A oportunidade de exportação de hidrogênio e produtos descarbonizados deve ser avaliada por atores públicos e privados. Não restam dúvidas que representa uma oportunidade para o país. Entretanto, o entusiasmo com a exportação de hidrogênio e derivados não pode ofuscar aquela que é a oportunidade mais viável a curto prazo para a cadeia de hidrogênio no Brasil, que é justamente a descarbonização de setores e empresas industriais brasileiras. A produção de hidrogênio de baixo carbono de forma descentralizada no Brasil, ou seja, nas próprias fábricas, utilizando energia da rede ou a geração distribuída, é o caminho mais viável para iniciar o desenvolvimento da indústria do hidrogênio no Brasil, pelas seguintes razões:

  • A produção no local de consumo evita custos com o transporte do hidrogênio;
  • A energia elétrica da rede no Brasil já é basicamente descarbonizada, tendo atingido o nível de 92% de fontes renováveis em 2022;
  • A tecnologia de eletrolisadores atual não possui economias de escala significativa. Os eletrolisadores disponíveis comercialmente ainda estão limitados a 10 MW de potência;
  • Ao produzir localmente o hidrogênio, as empresas podem aproveitar não apenas o hidrogênio para substituir combustíveis fósseis, mas também o oxigênio produzido para melhorar a qualidade da queima em fornos, aquecedores e secadores.
  • Autoprodução do hidrogênio evita a sua comercialização e impostos associados à venda.

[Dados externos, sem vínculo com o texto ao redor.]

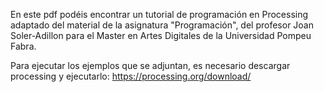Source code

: En este pdf podéis encontrar un tutorial de programación en Processing adaptado del material de la asignatura "Programación", del profesor Joan Soler-Adillon para el Master en Artes Digitales de la Universidad Pompeu Fabra.

Para ejecutar los ejemplos que se adjuntan, es necesario descargar processing y ejecutarlo: https://processing.org/download/
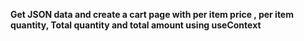 <b>Get JSON data and create a cart page with per item price , per item quantity, Total quantity and total amount using useContext</b>
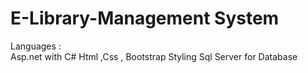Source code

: # E-Library-Management System
Languages :  
Asp.net with C#
Html ,Css , Bootstrap Styling
Sql Server for Database

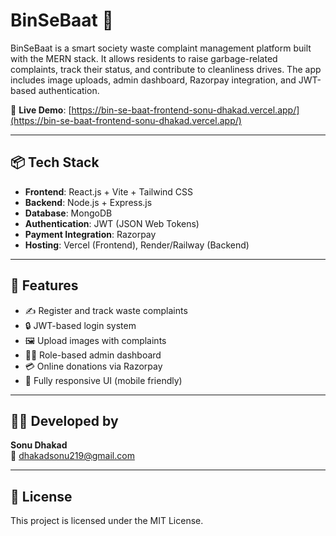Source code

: # BinSeBaat 🚮

BinSeBaat is a smart society waste complaint management platform built with the MERN stack. It allows residents to raise garbage-related complaints, track their status, and contribute to cleanliness drives. The app includes image uploads, admin dashboard, Razorpay integration, and JWT-based authentication.

🔗 **Live Demo**: [https://bin-se-baat-frontend-sonu-dhakad.vercel.app/](https://bin-se-baat-frontend-sonu-dhakad.vercel.app/)  

---

## 📦 Tech Stack

- **Frontend**: React.js + Vite + Tailwind CSS
- **Backend**: Node.js + Express.js
- **Database**: MongoDB
- **Authentication**: JWT (JSON Web Tokens)
- **Payment Integration**: Razorpay
- **Hosting**: Vercel (Frontend), Render/Railway (Backend)

---

## 🚀 Features

- ✍️ Register and track waste complaints
- 🔒 JWT-based login system
- 🖼️ Upload images with complaints
- 👨‍💼 Role-based admin dashboard
- 💳 Online donations via Razorpay
- 📱 Fully responsive UI (mobile friendly)

---

## 👨‍💻 Developed by

**Sonu Dhakad**  
📧 [dhakadsonu219@gmail.com](mailto:dhakadsonu219@gmail.com)  

---

## 🪪 License

This project is licensed under the MIT License.
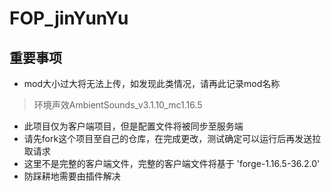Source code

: # FOP_jinYunYu
## 重要事项
* mod大小过大将无法上传，如发现此类情况，请再此记录mod名称
 > 环境声效AmbientSounds_v3.1.10_mc1.16.5
* 此项目仅为客户端项目，但是配置文件将被同步至服务端
* 请先fork这个项目至自己的仓库，在完成更改，测试确定可以运行后再发送拉取请求
* 这里不是完整的客户端文件，完整的客户端文件将基于
'forge-1.16.5-36.2.0'
* 防踩耕地需要由插件解决
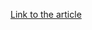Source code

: [Link to the article](https://anomali.com/blog/unknown-china-based-apt-targeting-myanmarese-entities)

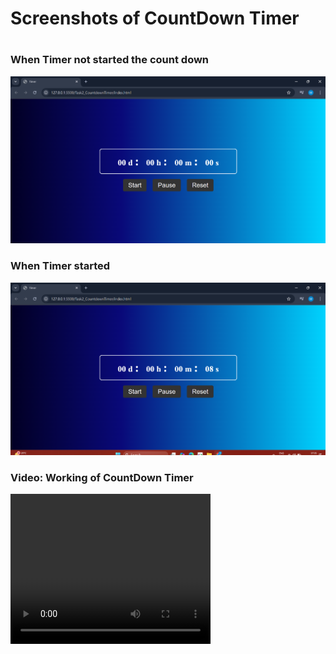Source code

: <h1> Screenshots of CountDown Timer <h1>

<h3> When Timer not started the count down </h3>

<img src="./screenshots/ss01.png" alt="Screenshot 1: UI">

<h3> When Timer started </h3>

<img src="./screenshots/ss02.png" alt="Screenshot 2: In-between the Timer">

<h3> Video: Working of CountDown Timer </h3>

<video width="320" height="240" controls>
  <source src="./screenshots/video.mp4" type="video/mp4">
  Your browser does not support the video tag.
</video>
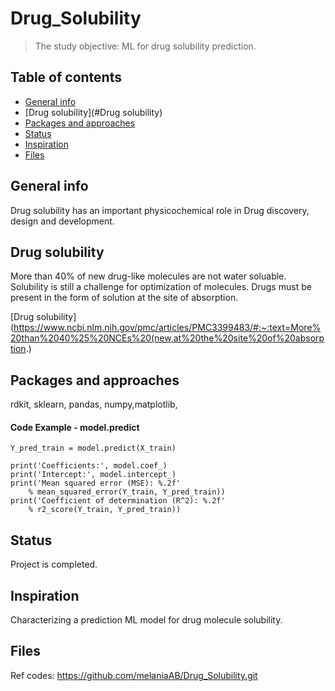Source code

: # Drug_Solubility
> The study objective: ML for drug solubility prediction. 


## Table of contents
* [General info](#general-info)
* [Drug solubility](#Drug solubility)
* [Packages and approaches](#R)
* [Status](#status)
* [Inspiration](#inspiration)
* [Files](#files) 

## General info
Drug solubility has an important physicochemical role in Drug discovery, design and development.

## Drug solubility
More than 40% of new drug-like molecules are not water soluable. Solubility is still a challenge for optimization of molecules. Drugs must be present in the form of solution at the site of absorption.

[Drug solubility](https://www.ncbi.nlm.nih.gov/pmc/articles/PMC3399483/#:~:text=More%20than%2040%25%20NCEs%20(new,at%20the%20site%20of%20absorption.)


## Packages and approaches
rdkit, sklearn, pandas, numpy,matplotlib,


#### Code Example - model.predict
    Y_pred_train = model.predict(X_train)
    
    print('Coefficients:', model.coef_)
    print('Intercept:', model.intercept_)
    print('Mean squared error (MSE): %.2f'
        % mean_squared_error(Y_train, Y_pred_train))
    print('Coefficient of determination (R^2): %.2f'
        % r2_score(Y_train, Y_pred_train))
 
  
## Status
Project is completed.

## Inspiration
Characterizing a prediction ML model for drug molecule solubility.

## Files 
Ref codes: https://github.com/melaniaAB/Drug_Solubility.git
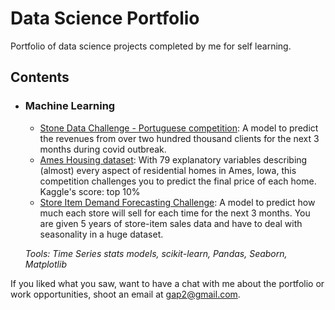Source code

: # Data Science Portfolio
Portfolio of data science projects completed by me for self learning.

## Contents

- ### Machine Learning
  
  - [Stone Data Challenge - Portuguese competition](https://github.com/GabrielP98/DataChallengeStone/blob/main/StoneFinalVersion.ipynb): A model to predict the revenues from over two hundred thousand clients for the next 3 months during covid outbreak.
  - [Ames Housing dataset](https://github.com/GabrielP98/data-science/blob/main/house-price/house-price-project.ipynb): With 79 explanatory variables describing (almost) every aspect of residential homes in Ames, Iowa, this competition challenges you to predict the final price of each home. Kaggle's score: top 10%
  - [Store Item Demand Forecasting Challenge](https://github.com/GabrielP98/data-science/blob/main/store-item-demand-forecasting/TimeSeriesFinalVersion.ipynb): A model to predict how much each store will sell for each time for the next 3 months. You are given 5 years of store-item sales data and have to deal with seasonality in a huge dataset. 



  _Tools: Time Series stats models, scikit-learn, Pandas, Seaborn, Matplotlib_
  

If you liked what you saw, want to have a chat with me about the portfolio or work opportunities, shoot an email at gap2@gmail.com. 
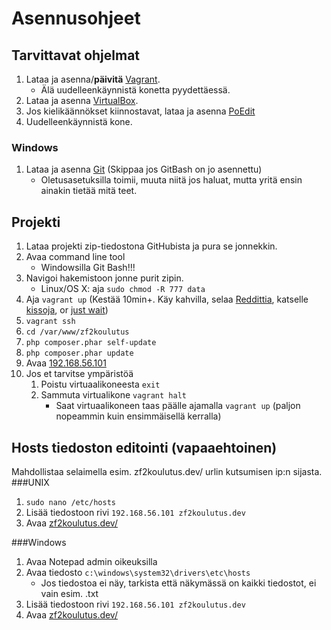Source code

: # Asennusohjeet

## Tarvittavat ohjelmat
1. Lataa ja asenna/**päivitä** [Vagrant](http://www.vagrantup.com/downloads.html).  
    * Älä uudelleenkäynnistä konetta pyydettäessä.
2. Lataa ja asenna [VirtualBox](https://www.virtualbox.org/wiki/Downloads). 
3. Jos kielikäännökset kiinnostavat, lataa ja asenna [PoEdit](http://www.poedit.net/download.php)
4. Uudelleenkäynnistä kone.

### Windows
1. Lataa ja asenna [Git](http://git-scm.com/downloads) (Skippaa jos GitBash on jo asennettu)
    * Oletusasetuksilla toimii, muuta niitä jos haluat, mutta yritä ensin ainakin tietää mitä teet.

## Projekti
1. Lataa projekti zip-tiedostona GitHubista ja pura se jonnekkin.  
2. Avaa command line tool
    * Windowsilla Git Bash!!!
3. Navigoi hakemistoon jonne purit zipin.
    * Linux/OS X: aja `sudo chmod -R 777 data`
4. Aja `vagrant up` (Kestää 10min+. Käy kahvilla, selaa [Reddittia](http://www.reddit.com/), katselle [kissoja](http://imgur.com/r/cats), or [just wait](http://tvtropes.org/pmwiki/pmwiki.php/Main/WeWait))
5. `vagrant ssh`
6. `cd /var/www/zf2koulutus`
7. `php composer.phar self-update`
8. `php composer.phar update`
9. Avaa [192.168.56.101](http://192.168.56.101)
10. Jos et tarvitse ympäristöä
    1. Poistu virtuaalikoneesta `exit`
    2. Sammuta virtualikone `vagrant halt`
        * Saat virtuaalikoneen taas päälle ajamalla `vagrant up` (paljon nopeammin kuin ensimmäisellä kerralla)

## Hosts tiedoston editointi (vapaaehtoinen)
Mahdollistaa selaimella esim. zf2koulutus.dev/ urlin kutsumisen ip:n sijasta.
###UNIX
1. `sudo nano /etc/hosts`
2. Lisää tiedostoon rivi `192.168.56.101 zf2koulutus.dev`
3. Avaa [zf2koulutus.dev/](http://zf2koulutus.dev/)

###Windows
1. Avaa Notepad admin oikeuksilla
2. Avaa tiedosto `c:\windows\system32\drivers\etc\hosts`
    * Jos tiedostoa ei näy, tarkista että näkymässä on kaikki tiedostot, ei vain esim. .txt
3. Lisää tiedostoon rivi `192.168.56.101 zf2koulutus.dev`
4. Avaa [zf2koulutus.dev/](zf2koulutus.dev/)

O Brasil não vai ter condições econômicas e fiscais de oferecer o mesmo nível de subsídios oferecidos pela Europa e os Estados Unidos para viabilizar projetos de hidrogênio de baixo carbono no país. Por esta razão, a política pública deve priorizar aqueles projetos que têm maior potencial de viabilidade.

Estudos realizados pelo Instituto de Energia da PUC-Rio demonstraram que o hidrogênio verde já pode ser competitivo com o gás natural, em projetos voltados para substituição parcial do gás via mistura entre 5 a 15% no gás consumido pela fábrica.  Esta viabilidade é possível com o preço final atual do gás natural (cerca de US$16,00 por MMBTU), o preço da energia elétrica de US$45,00 por MWh, e o Capex do eletrolizador a US$1.600,00 por kW.  O hidrogênio sairia ao mesmo preço do gás natural considerando os benefícios do aproveitamento do oxigênio (ou seja, redução adicional do consumo de gás em função do uso do oxigênio produzido na queima) e um crédito de carbono de US$50,00 por tonelada.

Ou seja, já estão dadas as condições para a materialização de investimentos em projetos para produção do hidrogênio sustentável na indústria. Estes projetos podem se materializar mais rapidamente em função da menor escala de produção e menor complexidade comercial. Desta forma, é fundamental que a política pública priorize projetos de produção de H2 na indústria, que têm maior viabilidade econômica. Esta priorização poderia se dar através de uma política para: i) financiamento de projetos piloto na indústria com taxas de juros favoráveis; ii) classificação dos projetos piloto de hidrogênio como projetos de inovação; iii) e desoneração da importação de bens e serviços para projetos piloto na indústria.

Ademais, é fundamental a implementação de políticas que teriam efeito para todos os tipos de projetos de hidrogênio de baixo carbono, tais como: i) implementação do mercado de carbono regulado; ii) desenvolvimento de uma política nacional de certificação do hidrogênio de baixo carbono; iii) Incentivos para o desenvolvimento da cadeia fornecedora no Brasil; iv) implementação de uma política de desoneração e redução dos encargos sobre da energia elétrica.

 

 

Edmar de Almeida é professor e pesquisador do Instituto de Energia da PUC-Rio. Escreve na Brasil Energia a cada quatro meses.